The case relates to an incident in 2007 when a woman was sent out of town for work reasons. While there she and a male friend returned to her motel room after work and had sex, during which a glass light fitting above the bed was pulled off its mount and fell onto her face, injuring her. She lodged a compensation claim but it was refused. She took the case to the Federal Court.
Mr O’Connor, a Director of Brisbane law firm Bennett and Philp Lawyers, said the issue had drawn national attention because the Federal Court had found in the woman’s favour last year, effectively stating the woman’s injuries could be classed as incurred while she was engaged in the course of her employment.
Comcare appealed unsuccessfully last December but has now won the right to take the matter to the High Court.
Mr O’Connor said the wider issue was where does an activity cease to be employment related when on a business trip?
The headlines in this issue were because the injury occurred during sex, but if the injury had happened having a fall in the hotel bathroom, would the initial compensation claim have been denied?
He said the claim was the first time he had heard of an employee on a work trip, holding her employer liable for injuries sustained while having sex during a work trip away.
“The Federal Court view seemed to be that if you are assigned to work away from home, then your workers compensation cover should include the routine and normal aspects of life. Sexual activity would be considered part of that.
“I am surprised it’s going to the High Court though but I’m sure employers will be looking closely at the findings as the decision could have implications for employers sending staff on out of town assignments.

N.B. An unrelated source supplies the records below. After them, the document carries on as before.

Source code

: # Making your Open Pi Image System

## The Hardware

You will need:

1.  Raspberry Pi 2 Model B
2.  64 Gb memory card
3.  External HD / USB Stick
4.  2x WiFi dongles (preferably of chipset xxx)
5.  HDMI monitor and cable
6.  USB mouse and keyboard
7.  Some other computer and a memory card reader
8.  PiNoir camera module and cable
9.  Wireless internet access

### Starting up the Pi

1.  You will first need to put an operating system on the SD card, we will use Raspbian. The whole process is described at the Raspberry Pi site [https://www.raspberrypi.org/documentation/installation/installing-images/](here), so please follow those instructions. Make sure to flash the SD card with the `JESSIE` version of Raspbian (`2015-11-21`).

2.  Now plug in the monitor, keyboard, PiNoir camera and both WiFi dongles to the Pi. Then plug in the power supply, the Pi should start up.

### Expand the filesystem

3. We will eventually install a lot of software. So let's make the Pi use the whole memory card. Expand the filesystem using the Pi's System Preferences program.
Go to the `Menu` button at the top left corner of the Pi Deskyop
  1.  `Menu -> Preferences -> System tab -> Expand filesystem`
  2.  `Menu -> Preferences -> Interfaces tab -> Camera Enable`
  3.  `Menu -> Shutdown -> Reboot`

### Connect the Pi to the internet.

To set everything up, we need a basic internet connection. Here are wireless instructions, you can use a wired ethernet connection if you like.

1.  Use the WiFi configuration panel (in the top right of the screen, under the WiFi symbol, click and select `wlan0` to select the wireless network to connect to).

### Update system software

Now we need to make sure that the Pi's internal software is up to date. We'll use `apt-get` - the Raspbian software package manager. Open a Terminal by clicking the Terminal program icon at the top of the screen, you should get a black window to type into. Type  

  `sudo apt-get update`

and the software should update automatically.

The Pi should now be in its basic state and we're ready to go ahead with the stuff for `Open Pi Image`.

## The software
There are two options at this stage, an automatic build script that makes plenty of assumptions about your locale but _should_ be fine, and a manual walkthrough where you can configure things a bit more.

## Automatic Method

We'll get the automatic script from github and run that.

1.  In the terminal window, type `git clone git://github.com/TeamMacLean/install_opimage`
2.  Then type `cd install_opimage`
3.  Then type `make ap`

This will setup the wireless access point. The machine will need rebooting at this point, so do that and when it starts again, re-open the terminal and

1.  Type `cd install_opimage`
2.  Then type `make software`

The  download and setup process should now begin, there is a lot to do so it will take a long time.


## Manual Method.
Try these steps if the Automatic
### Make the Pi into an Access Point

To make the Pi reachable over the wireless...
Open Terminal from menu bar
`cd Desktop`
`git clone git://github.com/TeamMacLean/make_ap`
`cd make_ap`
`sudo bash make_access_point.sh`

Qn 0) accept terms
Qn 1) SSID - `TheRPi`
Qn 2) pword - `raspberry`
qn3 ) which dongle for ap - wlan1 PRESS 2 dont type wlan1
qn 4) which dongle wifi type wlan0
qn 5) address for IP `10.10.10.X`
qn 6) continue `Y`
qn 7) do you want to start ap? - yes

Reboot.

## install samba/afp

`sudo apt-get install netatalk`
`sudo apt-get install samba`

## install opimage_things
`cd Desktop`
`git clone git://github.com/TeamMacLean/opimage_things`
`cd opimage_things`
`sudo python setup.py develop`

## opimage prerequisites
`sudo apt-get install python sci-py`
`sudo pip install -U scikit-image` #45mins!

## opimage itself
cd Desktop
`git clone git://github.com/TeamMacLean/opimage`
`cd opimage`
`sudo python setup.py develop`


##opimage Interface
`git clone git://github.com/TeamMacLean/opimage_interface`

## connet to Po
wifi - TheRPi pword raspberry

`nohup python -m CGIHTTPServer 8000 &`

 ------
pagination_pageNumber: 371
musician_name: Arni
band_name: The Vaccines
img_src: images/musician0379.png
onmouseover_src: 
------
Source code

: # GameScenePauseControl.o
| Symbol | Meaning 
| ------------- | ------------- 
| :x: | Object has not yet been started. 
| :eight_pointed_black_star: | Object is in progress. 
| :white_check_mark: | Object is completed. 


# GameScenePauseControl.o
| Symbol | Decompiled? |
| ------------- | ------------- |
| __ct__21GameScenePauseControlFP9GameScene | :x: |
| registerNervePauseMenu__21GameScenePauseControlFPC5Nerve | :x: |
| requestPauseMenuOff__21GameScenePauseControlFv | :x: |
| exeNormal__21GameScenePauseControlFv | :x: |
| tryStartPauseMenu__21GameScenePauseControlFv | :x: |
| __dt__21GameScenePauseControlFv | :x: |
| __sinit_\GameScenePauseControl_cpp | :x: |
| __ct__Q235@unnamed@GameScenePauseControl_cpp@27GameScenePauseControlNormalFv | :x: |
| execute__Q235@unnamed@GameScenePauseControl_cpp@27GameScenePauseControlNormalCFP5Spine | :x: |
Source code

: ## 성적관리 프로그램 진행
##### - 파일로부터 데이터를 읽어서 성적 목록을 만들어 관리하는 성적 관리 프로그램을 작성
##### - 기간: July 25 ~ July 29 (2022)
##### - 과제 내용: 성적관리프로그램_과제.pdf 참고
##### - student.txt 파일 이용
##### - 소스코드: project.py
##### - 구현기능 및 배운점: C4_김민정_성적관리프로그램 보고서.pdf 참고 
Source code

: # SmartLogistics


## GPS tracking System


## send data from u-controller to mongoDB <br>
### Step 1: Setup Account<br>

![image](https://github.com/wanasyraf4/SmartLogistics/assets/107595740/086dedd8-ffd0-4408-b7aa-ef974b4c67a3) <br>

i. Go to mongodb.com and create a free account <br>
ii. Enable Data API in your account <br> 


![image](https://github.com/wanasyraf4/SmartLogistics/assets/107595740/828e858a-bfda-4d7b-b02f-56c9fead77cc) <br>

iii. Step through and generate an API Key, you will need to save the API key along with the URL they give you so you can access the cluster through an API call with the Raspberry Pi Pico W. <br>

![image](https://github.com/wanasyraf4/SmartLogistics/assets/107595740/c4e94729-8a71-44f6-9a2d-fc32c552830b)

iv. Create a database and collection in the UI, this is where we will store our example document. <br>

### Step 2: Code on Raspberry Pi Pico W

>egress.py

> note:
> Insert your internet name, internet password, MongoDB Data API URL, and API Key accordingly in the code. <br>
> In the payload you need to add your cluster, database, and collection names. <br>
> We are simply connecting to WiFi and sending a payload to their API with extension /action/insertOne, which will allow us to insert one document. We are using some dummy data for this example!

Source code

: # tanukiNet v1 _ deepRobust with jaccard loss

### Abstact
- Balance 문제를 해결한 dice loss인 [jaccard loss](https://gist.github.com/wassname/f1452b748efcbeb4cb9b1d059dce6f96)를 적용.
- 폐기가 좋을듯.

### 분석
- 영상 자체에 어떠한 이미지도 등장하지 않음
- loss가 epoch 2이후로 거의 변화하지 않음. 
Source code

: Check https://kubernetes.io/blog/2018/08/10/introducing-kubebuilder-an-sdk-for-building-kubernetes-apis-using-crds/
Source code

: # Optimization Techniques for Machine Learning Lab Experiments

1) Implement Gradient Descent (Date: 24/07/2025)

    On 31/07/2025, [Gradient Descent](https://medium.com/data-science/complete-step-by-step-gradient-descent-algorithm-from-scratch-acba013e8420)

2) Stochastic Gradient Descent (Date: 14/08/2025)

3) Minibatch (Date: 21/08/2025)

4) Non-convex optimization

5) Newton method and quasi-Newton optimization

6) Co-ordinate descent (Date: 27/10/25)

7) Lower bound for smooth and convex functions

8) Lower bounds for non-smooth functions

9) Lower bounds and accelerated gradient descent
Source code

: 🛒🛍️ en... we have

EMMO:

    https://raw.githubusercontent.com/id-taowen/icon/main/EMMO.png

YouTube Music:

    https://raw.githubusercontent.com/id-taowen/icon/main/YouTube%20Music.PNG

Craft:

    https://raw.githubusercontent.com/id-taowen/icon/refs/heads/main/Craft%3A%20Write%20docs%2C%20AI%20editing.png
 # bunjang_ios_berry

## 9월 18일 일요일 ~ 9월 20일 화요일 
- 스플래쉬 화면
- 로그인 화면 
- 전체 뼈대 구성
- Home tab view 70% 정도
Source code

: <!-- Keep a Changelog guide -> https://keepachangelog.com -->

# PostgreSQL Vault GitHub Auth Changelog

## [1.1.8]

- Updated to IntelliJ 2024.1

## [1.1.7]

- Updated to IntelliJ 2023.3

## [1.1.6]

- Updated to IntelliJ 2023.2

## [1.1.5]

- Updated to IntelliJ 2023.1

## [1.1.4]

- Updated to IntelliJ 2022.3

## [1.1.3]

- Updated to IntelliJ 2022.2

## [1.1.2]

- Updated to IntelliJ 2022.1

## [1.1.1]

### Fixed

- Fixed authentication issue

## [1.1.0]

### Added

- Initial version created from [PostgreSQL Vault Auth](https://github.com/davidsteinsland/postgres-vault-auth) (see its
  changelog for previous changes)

“In effect it means if you are on a business trip and are injured during a lawful activity, then you are covered,” he said.
“It’s no different from slipping in the shower or falling down the stairs. The Court is saying a “life incident” is covered and sex is a normal part of life.
“Some employers might argue they should not be held liable for injuries due to sex sessions in out of town motels outside working hours, but the legal principles being upheld here are very clear,” Mr O’Connor said.
“Someone sent out of town for work reasons can claim WorkCover benefits if they are injured while away. In this case the government insurer denied a claim because it believed an injury during sex could not be justified as work- related. Everyone is watching the High Court for its decision,” he said.